2 Koningen 8 – HTB & NIV

Het Boek

2 Koningen 8:1-29

God spreekt door Elisa

1Tegen de vrouw van wie hij de zoon weer levend had gemaakt, had Elisa gezegd: ‘Verhuis met uw gezin naar een andere streek, want de Here heeft een hongersnood over Israël aangekondigd die zeven jaar gaat duren.’ Deze hongersnood kwam ook. 2Zo trok de vrouw op aanraden van Elisa met haar gezin naar het land van de Filistijnen en bleef daar zeven jaar wonen. 3Na afloop van de hongersnood keerde zij terug naar Israël en ging naar de koning om hun huis en land terug te vragen. 4Toen zij binnenkwam, was de koning net in gesprek met Elisaʼs dienaar Gehazi en zei: ‘Vertel mij eens iets over de grote daden die Elisa heeft verricht.’ 5Gehazi vertelde hem hoe Elisa eens een kleine jongen weer tot leven had gebracht. Precies op dat moment kwam de moeder van de jongen binnen. ‘Koning,’ riep Gehazi, ‘dit is de moeder van de jongen, over wie ik u vertelde, die door Elisa weer tot leven werd gewekt!’ 6‘Is dit waar?’ vroeg de koning haar. En zij beaamde dat. Daarop gaf hij een van zijn ambtenaren opdracht ervoor te zorgen dat al haar vroegere eigendommen werden teruggegeven, inclusief de waarde van de oogsten die waren binnengehaald tijdens haar afwezigheid.

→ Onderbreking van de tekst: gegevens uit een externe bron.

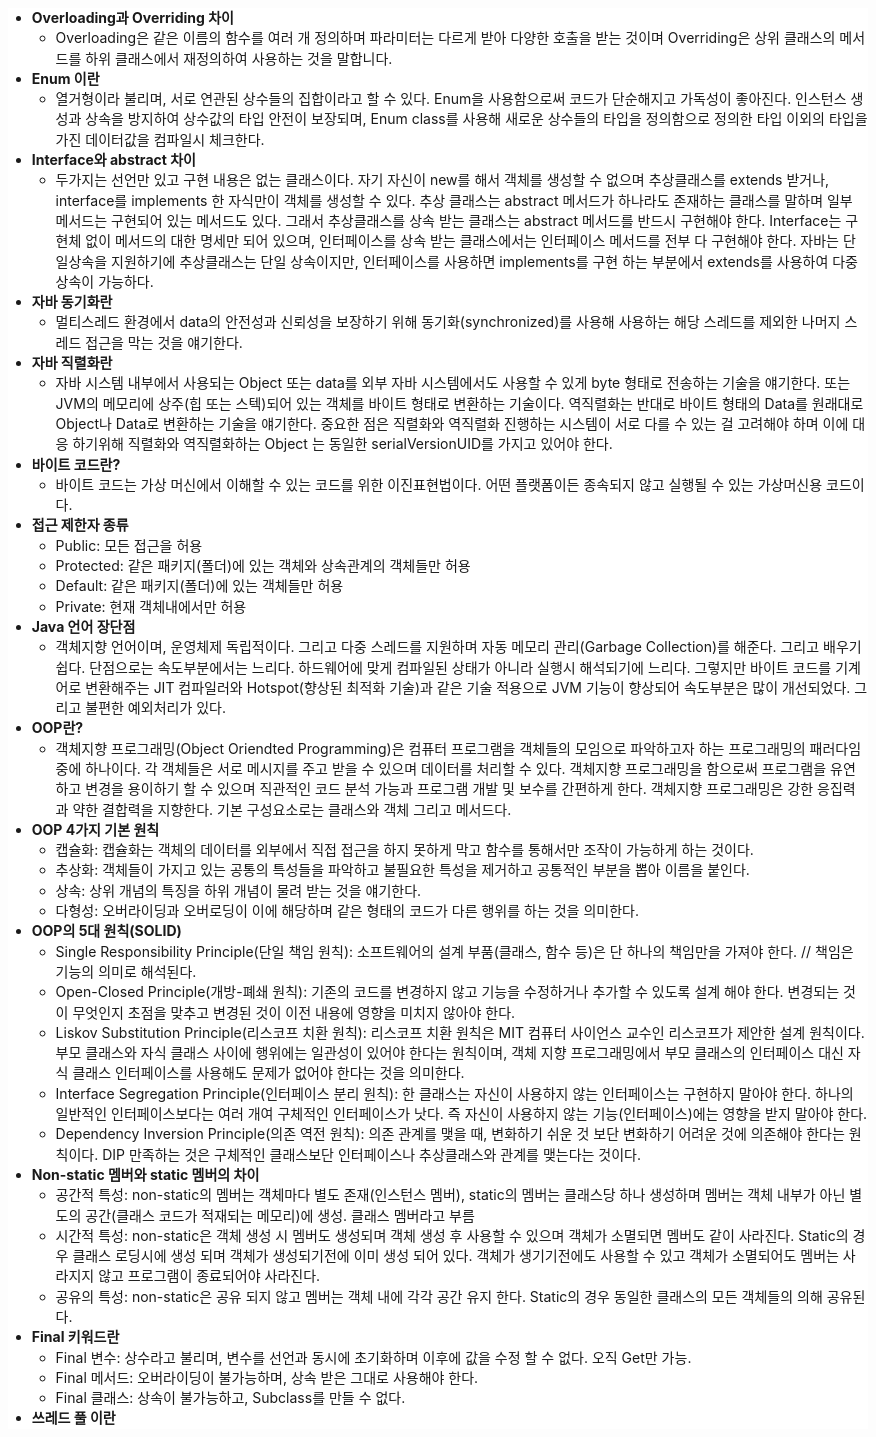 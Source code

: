 - **Overloading과 Overriding 차이**
  - Overloading은 같은 이름의 함수를 여러 개 정의하며 파라미터는 다르게 받아 다양한 호출을 받는 것이며 Overriding은 상위 클래스의 메서드를 하위 클래스에서 재정의하여 사용하는 것을 말합니다.
- **Enum 이란**
  - 열거형이라 불리며, 서로 연관된 상수들의 집합이라고 할 수 있다. Enum을 사용함으로써 코드가 단순해지고 가독성이 좋아진다. 인스턴스 생성과 상속을 방지하여 상수값의 타입 안전이 보장되며, Enum class를 사용해 새로운 상수들의 타입을 정의함으로 정의한 타입 이외의 타입을 가진 데이터값을 컴파일시 체크한다.
- **Interface와 abstract 차이**
  - 두가지는 선언만 있고 구현 내용은 없는 클래스이다. 자기 자신이 new를 해서 객체를 생성할 수 없으며 추상클래스를 extends 받거나, interface를 implements 한 자식만이 객체를 생성할 수 있다. 추상 클래스는 abstract 메서드가 하나라도 존재하는 클래스를 말하며 일부 메서드는 구현되어 있는 메서드도 있다. 그래서 추상클래스를 상속 받는 클래스는 abstract 메서드를 반드시 구현해야 한다. Interface는 구현체 없이 메서드의 대한 명세만 되어 있으며, 인터페이스를 상속 받는 클래스에서는 인터페이스 메서드를 전부 다 구현해야 한다. 자바는 단일상속을 지원하기에 추상클래스는 단일 상속이지만, 인터페이스를 사용하면 implements를 구현 하는 부분에서 extends를 사용하여 다중 상속이 가능하다.
- **자바 동기화란**
  - 멀티스레드 환경에서 data의 안전성과 신뢰성을 보장하기 위해 동기화(synchronized)를 사용해 사용하는 해당 스레드를 제외한 나머지 스레드 접근을 막는 것을 얘기한다.
- **자바 직렬화란**
  - 자바 시스템 내부에서 사용되는 Object 또는 data를 외부 자바 시스템에서도 사용할 수 있게 byte 형태로 전송하는 기술을 얘기한다. 또는 JVM의 메모리에 상주(힙 또는 스텍)되어 있는 객체를 바이트 형태로 변환하는 기술이다. 역직렬화는 반대로 바이트 형태의 Data를 원래대로 Object나 Data로 변환하는 기술을 얘기한다. 중요한 점은 직렬화와 역직렬화 진행하는 시스템이 서로 다를 수 있는 걸 고려해야 하며 이에 대응 하기위해 직렬화와 역직렬화하는 Object 는 동일한 serialVersionUID를 가지고 있어야 한다.
- **바이트 코드란?**
  - 바이트 코드는 가상 머신에서 이해할 수 있는 코드를 위한 이진표현법이다. 어떤 플랫폼이든 종속되지 않고 실행될 수 있는 가상머신용 코드이다.
- **접근 제한자 종류**
  - Public: 모든 접근을 허용
  - Protected: 같은 패키지(폴더)에 있는 객체와 상속관계의 객체들만 허용
  - Default: 같은 패키지(폴더)에 있는 객체들만 허용
  - Private: 현재 객체내에서만 허용
- **Java 언어 장단점**
  - 객체지향 언어이며, 운영체제 독립적이다. 그리고 다중 스레드를 지원하며 자동 메모리 관리(Garbage Collection)를 해준다. 그리고 배우기 쉽다. 단점으로는 속도부분에서는 느리다. 하드웨어에 맞게 컴파일된 상태가 아니라 실행시 해석되기에 느리다. 그렇지만 바이트 코드를 기계어로 변환해주는 JIT 컴파일러와 Hotspot(향상된 최적화 기술)과 같은 기술 적용으로 JVM 기능이 향상되어 속도부분은 많이 개선되었다. 그리고 불편한 예외처리가 있다.
- **OOP란?**
  - 객체지향 프로그래밍(Object Oriendted Programming)은 컴퓨터 프로그램을 객체들의 모임으로 파악하고자 하는 프로그래밍의 패러다임 중에 하나이다. 각 객체들은 서로 메시지를 주고 받을 수 있으며 데이터를 처리할 수 있다. 객체지향 프로그래밍을 함으로써 프로그램을 유연하고 변경을 용이하기 할 수 있으며 직관적인 코드 분석 가능과 프로그램 개발 및 보수를 간편하게 한다. 객체지향 프로그래밍은 강한 응집력과 약한 결합력을 지향한다. 기본 구성요소로는 클래스와 객체 그리고 메서드다.
- **OOP 4가지 기본 원칙**
  - 캡슐화: 캡슐화는 객체의 데이터를 외부에서 직접 접근을 하지 못하게 막고 함수를 통해서만 조작이 가능하게 하는 것이다.
  - 추상화: 객체들이 가지고 있는 공통의 특성들을 파악하고 불필요한 특성을 제거하고 공통적인 부분을 뽑아 이름을 붙인다.
  - 상속: 상위 개념의 특징을 하위 개념이 물려 받는 것을 얘기한다.
  - 다형성: 오버라이딩과 오버로딩이 이에 해당하며 같은 형태의 코드가 다른 행위를 하는 것을 의미한다.
- **OOP의 5대 원칙(SOLID)**
  - Single Responsibility Principle(단일 책임 원칙): 소프트웨어의 설계 부품(클래스, 함수 등)은 단 하나의 책임만을 가져야 한다. // 책임은 기능의 의미로 해석된다.
  -  Open-Closed Principle(개방-폐쇄 원칙): 기존의 코드를 변경하지 않고 기능을 수정하거나 추가할 수 있도록 설계 해야 한다. 변경되는 것이 무엇인지 초점을 맞추고 변경된 것이 이전 내용에 영향을 미치지 않아야 한다.
  - Liskov Substitution Principle(리스코프 치환 원칙): 리스코프 치환 원칙은 MIT 컴퓨터 사이언스 교수인 리스코프가 제안한 설계 원칙이다. 부모 클래스와 자식 클래스 사이에 행위에는 일관성이 있어야 한다는 원칙이며, 객체 지향 프로그래밍에서 부모 클래스의 인터페이스 대신 자식 클래스 인터페이스를 사용해도 문제가 없어야 한다는 것을 의미한다.
  - Interface Segregation Principle(인터페이스 분리 원칙): 한 클래스는 자신이 사용하지 않는 인터페이스는 구현하지 말아야 한다. 하나의 일반적인 인터페이스보다는 여러 개여 구체적인 인터페이스가 낫다. 즉 자신이 사용하지 않는 기능(인터페이스)에는 영향을 받지 말아야 한다.
  - Dependency Inversion Principle(의존 역전 원칙): 의존 관계를 맺을 때, 변화하기 쉬운 것 보단 변화하기 어려운 것에 의존해야 한다는 원칙이다. DIP 만족하는 것은 구체적인 클래스보단 인터페이스나 추상클래스와 관계를 맺는다는 것이다.
- **Non-static 멤버와 static 멤버의 차이**
  - 공간적 특성: non-static의 멤버는 객체마다 별도 존재(인스턴스 멤버), static의 멤버는 클래스당 하나 생성하며 멤버는 객체 내부가 아닌 별도의 공간(클래스 코드가 적재되는 메모리)에 생성. 클래스 멤버라고 부름
  - 시간적 특성: non-static은 객체 생성 시 멤버도 생성되며 객체 생성 후 사용할 수 있으며 객체가 소멸되면 멤버도 같이 사라진다. Static의 경우 클래스 로딩시에 생성 되며 객체가 생성되기전에 이미 생성 되어 있다. 객체가 생기기전에도 사용할 수 있고 객체가 소멸되어도 멤버는 사라지지 않고 프로그램이 종료되어야 사라진다.
  - 공유의 특성: non-static은 공유 되지 않고 멤버는 객체 내에 각각 공간 유지 한다. Static의 경우 동일한 클래스의 모든 객체들의 의해 공유된다.
- **Final 키워드란**
  - Final 변수: 상수라고 불리며, 변수를 선언과 동시에 초기화하며 이후에 값을 수정 할 수 없다. 오직 Get만 가능.
  - Final 메서드: 오버라이딩이 불가능하며, 상속 받은 그대로 사용해야 한다.
  - Final 클래스: 상속이 불가능하고, Subclass를 만들 수 없다.
- **쓰레드 풀 이란**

7Korte tijd later ging Elisa naar Damascus, de hoofdstad van Syrië, waar koning Benhadad ziek lag. Iemand vertelde de koning dat de profeet was aangekomen. 8Bij het horen van dat nieuws zei de koning tegen Hazaël: ‘Breng een geschenk naar de man van God en verzoek hem de Here te vragen of ik weer beter zal worden.’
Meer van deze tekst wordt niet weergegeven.